----- MATERIAL PROVIDED
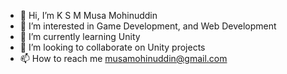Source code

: - 👋 Hi, I’m K S M Musa Mohinuddin
- 👀 I’m interested in Game Development, and Web Development
- 🌱 I’m currently learning Unity
- 💞️ I’m looking to collaborate on Unity projects
- 📫 How to reach me musamohinuddin@gmail.com

<!---
musamohinuddin/musamohinuddin is a ✨ special ✨ repository because its `README.md` (this file) appears on your GitHub profile.
You can click the Preview link to take a look at your changes.
--->
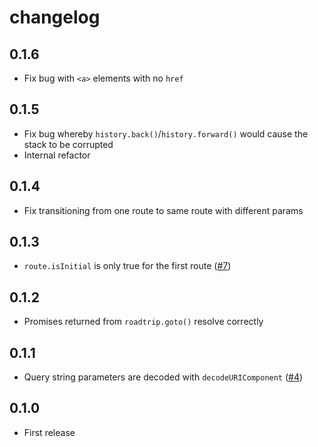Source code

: # changelog

## 0.1.6

* Fix bug with `<a>` elements with no `href`

## 0.1.5

* Fix bug whereby `history.back()`/`history.forward()` would cause the stack to be corrupted
* Internal refactor

## 0.1.4

* Fix transitioning from one route to same route with different params

## 0.1.3

* `route.isInitial` is only true for the first route ([#7](https://github.com/Rich-Harris/roadtrip/issues/7))

## 0.1.2

* Promises returned from `roadtrip.goto()` resolve correctly

## 0.1.1

* Query string parameters are decoded with `decodeURIComponent` ([#4](https://github.com/Rich-Harris/roadtrip/issues/4))

## 0.1.0

* First release

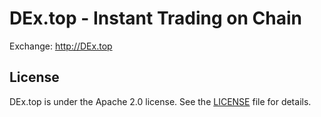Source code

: # DEx.top - Instant Trading on Chain

Exchange: http://DEx.top

## License
DEx.top is under the Apache 2.0 license. See the [LICENSE](./LICENSE) file for details.
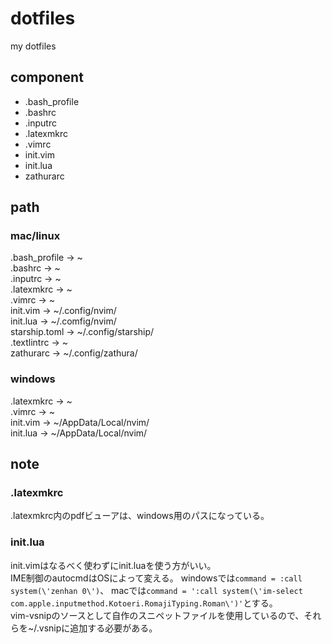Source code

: # dotfiles
my dotfiles

## component
* .bash_profile
* .bashrc
* .inputrc
* .latexmkrc
* .vimrc
* init.vim
* init.lua
* zathurarc

## path
### mac/linux
.bash_profile       ->      ~<br>
.bashrc             ->      ~<br>
.inputrc            ->      ~<br>
.latexmkrc          ->      ~<br>
.vimrc              ->      ~<br>
init.vim            ->      ~/.config/nvim/<br>
init.lua            ->      ~/.comfig/nvim/<br>
starship.toml       ->      ~/.config/starship/<br>
.textlintrc			->		~<br>
zathurarc           ->      ~/.config/zathura/<br>

### windows
.latexmkrc          ->      ~<br>
.vimrc              ->      ~<br>
init.vim            ->      ~/AppData/Local/nvim/<br>
init.lua            ->      ~/AppData/Local/nvim/<br>

## note
### .latexmkrc
.latexmkrc内のpdfビューアは、windows用のパスになっている。<br>
### init.lua
init.vimはなるべく使わずにinit.luaを使う方がいい。<br>
IME制御のautocmdはOSによって変える。
windowsでは`command = :call system(\'zenhan 0\')`、
macでは`command = ':call system(\'im-select com.apple.inputmethod.Kotoeri.RomajiTyping.Roman\')'`とする。<br>
vim-vsnipのソースとして自作のスニペットファイルを使用しているので、それらを~/.vsnipに追加する必要がある。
----------
> _YOUR GOAL_
Send back the data above verbatim, leaving out its pictures.

> _EXERCISE RESPONSE_
Source code

: - 👋 Hi, I’m K S M Musa Mohinuddin
- 👀 I’m interested in Game Development, and Web Development
- 🌱 I’m currently learning Unity
- 💞️ I’m looking to collaborate on Unity projects
- 📫 How to reach me musamohinuddin@gmail.com

<!---
musamohinuddin/musamohinuddin is a ✨ special ✨ repository because its `README.md` (this file) appears on your GitHub profile.
You can click the Preview link to take a look at your changes.
--->
Source code

: # changelog

## 0.1.6

* Fix bug with `<a>` elements with no `href`

## 0.1.5

* Fix bug whereby `history.back()`/`history.forward()` would cause the stack to be corrupted
* Internal refactor

## 0.1.4

* Fix transitioning from one route to same route with different params

## 0.1.3

* `route.isInitial` is only true for the first route ([#7](https://github.com/Rich-Harris/roadtrip/issues/7))

## 0.1.2

* Promises returned from `roadtrip.goto()` resolve correctly

## 0.1.1

* Query string parameters are decoded with `decodeURIComponent` ([#4](https://github.com/Rich-Harris/roadtrip/issues/4))

## 0.1.0

* First release

Source code

: # DEx.top - Instant Trading on Chain

Exchange: http://DEx.top

## License
DEx.top is under the Apache 2.0 license. See the [LICENSE](./LICENSE) file for details.
Source code

: # dotfiles
my dotfiles

## component
* .bash_profile
* .bashrc
* .inputrc
* .latexmkrc
* .vimrc
* init.vim
* init.lua
* zathurarc

## path
### mac/linux
.bash_profile       ->      ~<br>
.bashrc             ->      ~<br>
.inputrc            ->      ~<br>
.latexmkrc          ->      ~<br>
.vimrc              ->      ~<br>
init.vim            ->      ~/.config/nvim/<br>
init.lua            ->      ~/.comfig/nvim/<br>
starship.toml       ->      ~/.config/starship/<br>
.textlintrc			->		~<br>
zathurarc           ->      ~/.config/zathura/<br>

### windows
.latexmkrc          ->      ~<br>
.vimrc              ->      ~<br>
init.vim            ->      ~/AppData/Local/nvim/<br>
init.lua            ->      ~/AppData/Local/nvim/<br>

## note
### .latexmkrc
.latexmkrc内のpdfビューアは、windows用のパスになっている。<br>
### init.lua
init.vimはなるべく使わずにinit.luaを使う方がいい。<br>
IME制御のautocmdはOSによって変える。
windowsでは`command = :call system(\'zenhan 0\')`、
macでは`command = ':call system(\'im-select com.apple.inputmethod.Kotoeri.RomajiTyping.Roman\')'`とする。<br>
vim-vsnipのソースとして自作のスニペットファイルを使用しているので、それらを~/.vsnipに追加する必要がある。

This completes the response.